The `mobile-html` endpoint is sometimes returning outdated content when given the title of a redirect page (rather than an article's canonical title)
Closed, ResolvedPublicBUG REPORT

Description

Steps to replicate the issue (as an example, as of right now)

  1. Navigate to https://en.wikipedia.org/api/rest_v1/page/mobile-html/India_national_cricket_team (the mobile-html page for this article's canonical title). Note that the ETag response header states that the revision being used is 1313327976, which (at time of writing) is indeed the current revision of the article.
  2. Navigate to the mobile-html page for the title Indian_cricketer (which onwiki is a redirect to this article): https://en.wikipedia.org/api/rest_v1/page/mobile-html/Indian_cricketer.

What happens?
The mobile-html page for this redirected title returns an outdated version of the target article. The ETag response header says that the revision being used is 1312522885, a revision from 4+ days ago that has had 14 revisions come after it (as of the time of writing).

What should have happened instead?
Presumably, the endpoint should have either returned non-outdated content, or done something else (e.g. redirect to the endpoint for the article's canonical title).

Impact
Judging by a user-report here, this might mean that users of the Wikipedia apps who click on a wikilink to a redirect may be shown an outdated version of the target page.

Notes on reproducibility
I coded together an extremely hacky piece of JavaScript to run in my browser's console, that:
(a) uses the MediaWiki Action API to fetch a list of articles that have last been edited between 0.5hrs-1hr ago (in addition to those articles' most recent revision IDs, & the list of titles that redirect to those articles);
(b) queries the mobile-html endpoint for some of the redirect titles returned by the Action API; and
(c) compares the most recent revision ID of the target article (according to the Action API) to the revision ID of the content returned by mobile-html in response to the redirect title (according to its ETag header).

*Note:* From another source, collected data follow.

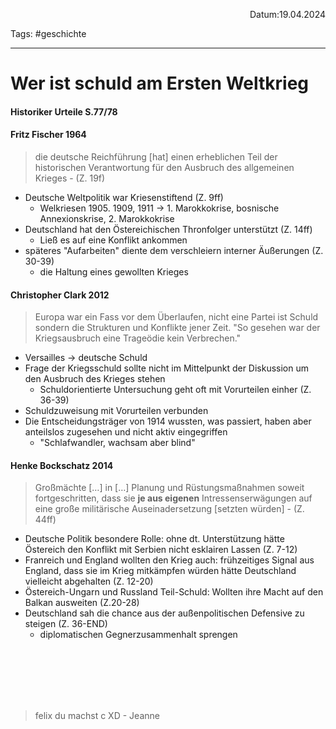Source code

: <p align="right">Datum:19.04.2024</p>

Tags: #geschichte 

---

# Wer ist schuld am Ersten Weltkrieg

#### Historiker Urteile S.77/78
#### Fritz Fischer 1964
>die deutsche Reichführung \[hat] einen erheblichen Teil der historischen Verantwortung für den Ausbruch des allgemeinen Krieges
>\- (Z. 19f)

- Deutsche Weltpolitik war Kriesenstiftend (Z. 9ff)
	- Welkriesen 1905. 1909, 1911 -> 1. Marokkokrise, bosnische Annexionskrise, 2. Marokkokrise
- Deutschland hat den Östereichischen Thronfolger unterstützt (Z. 14ff)
	- Ließ es auf eine Konflikt ankommen
- späteres "Aufarbeiten" diente dem verschleiern interner Äußerungen (Z. 30-39)
	- die Haltung eines gewollten Krieges

#### Christopher Clark 2012
> Europa war ein Fass vor dem Überlaufen, nicht eine Partei ist Schuld sondern die Strukturen und Konflikte jener Zeit.
> "So gesehen war der Kriegsausbruch eine Trageödie kein Verbrechen."



- Versailles -> deutsche Schuld
- Frage der Kriegsschuld sollte nicht im Mittelpunkt der Diskussion um den Ausbruch des Krieges stehen
	- Schuldorientierte Untersuchung geht oft mit Vorurteilen einher (Z. 36-39)
- Schuldzuweisung mit Vorurteilen verbunden
- Die Entscheidungsträger von 1914 wussten, was passiert, haben aber anteilslos zugesehen und nicht aktiv eingegriffen
	- "Schlafwandler, wachsam aber blind"

#### Henke Bockschatz 2014
> Großmächte \[…] in \[…] Planung und Rüstungsmaßnahmen soweit fortgeschritten, dass sie **je aus eigenen** Intressenserwägungen auf eine große militärische Auseinadersetzung \[setzten würden] 
> \- (Z. 44ff)

- Deutsche Politik besondere Rolle: ohne dt. Unterstützung hätte Östereich den Konflikt mit Serbien nicht esklairen Lassen (Z. 7-12)
- Franreich und England wollten den Krieg auch: frühzeitiges Signal aus England, dass sie im Krieg mitkämpfen würden hätte Deutschland vielleicht abgehalten (Z. 12-20)
- Östereich-Ungarn und Russland Teil-Schuld: Wollten ihre Macht auf den Balkan ausweiten (Z.20-28)
- Deutschland sah die chance aus der außenpolitischen Defensive zu steigen (Z. 36-END)
	- diplomatischen Gegnerzusammenhalt sprengen



<br><br><br><br><br>

> felix du machst c  XD
> \- Jeanne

Running that script just now, it apparently found 11 mismatches (i.e., where the mobile-html ETag revID is different to the target article's latest revID) from querying the mobile-html endpoint for 51 redirect titles. (Disclaimer: I didn't independently verify each of these results, and I also have no idea how representative this is compared to the general scale.)

Other information/Notes

  • Boldly tagging Content-Transform-Team, as they've been tagged in previous issues for Page Content Service returning outdated content (e.g. T398243#10964438)
  • I don't know whether this applies to endpoints other than page/mobile-html -- it might do, but I haven't tested them :)
  • I don't know whether this is the same issue described in tasks such as T398243 or not (given that I can reproduce the issue using redirects to an article, but I haven't currently reproduced the issue when using an article's canonical title). Filing a new task for this just in case.
  • Also tagging the Wikipedia app projects here for visibility (as there's a report of this happening on the iOS app, and I assume that it'd occur on the Android app as well).

Event Timeline

Okay, so I ran my revID-mismatch-testing script again just now, and got no mismatches from checking the mobile-html for 100 enwiki redirects. Maybe something changed between last Thursday and now?

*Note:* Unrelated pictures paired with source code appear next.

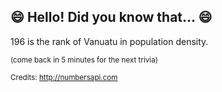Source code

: ## :smile: Hello! Did you know that... :smile:
196 is the rank of Vanuatu in population density.

<sup>(come back in 5 minutes for the next trivia)</sup>


<sup>Credits: http://numbersapi.com</sup>
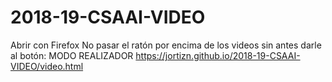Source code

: # 2018-19-CSAAI-VIDEO
Abrir con Firefox
No pasar el ratón por encima de los videos sin antes darle al botón: MODO REALIZADOR
https://jortizn.github.io/2018-19-CSAAI-VIDEO/video.html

I ran the testing script again a few days ago (on ~100 enwiki redirects), and there were again no mismatches. I'll leave the decision here up to CTT (given that this task's been pulled into their work-in-progress board, so they might want to e.g. investigate the original root cause of this); but as the task filer, I just want to let it be known that I'd personally be okay with optimistically resolving this for now, given that I can no longer reproduce this in the way that I originally could. (If it's experienced again, this task could always be reopened.)

Closing this one. Lets reopen it if we encounter the same issue.

I'll just note that it shouldn't be considered unusual for there to be *some* lag between PCS and the action API. Up to 15 minutes or so? So it would be helpful if this bug seems to reoccur in the future to add some measure of 'time lag' (ie, how long ago the revision reported by the action API was created) so we know if the difference is within normal expectations.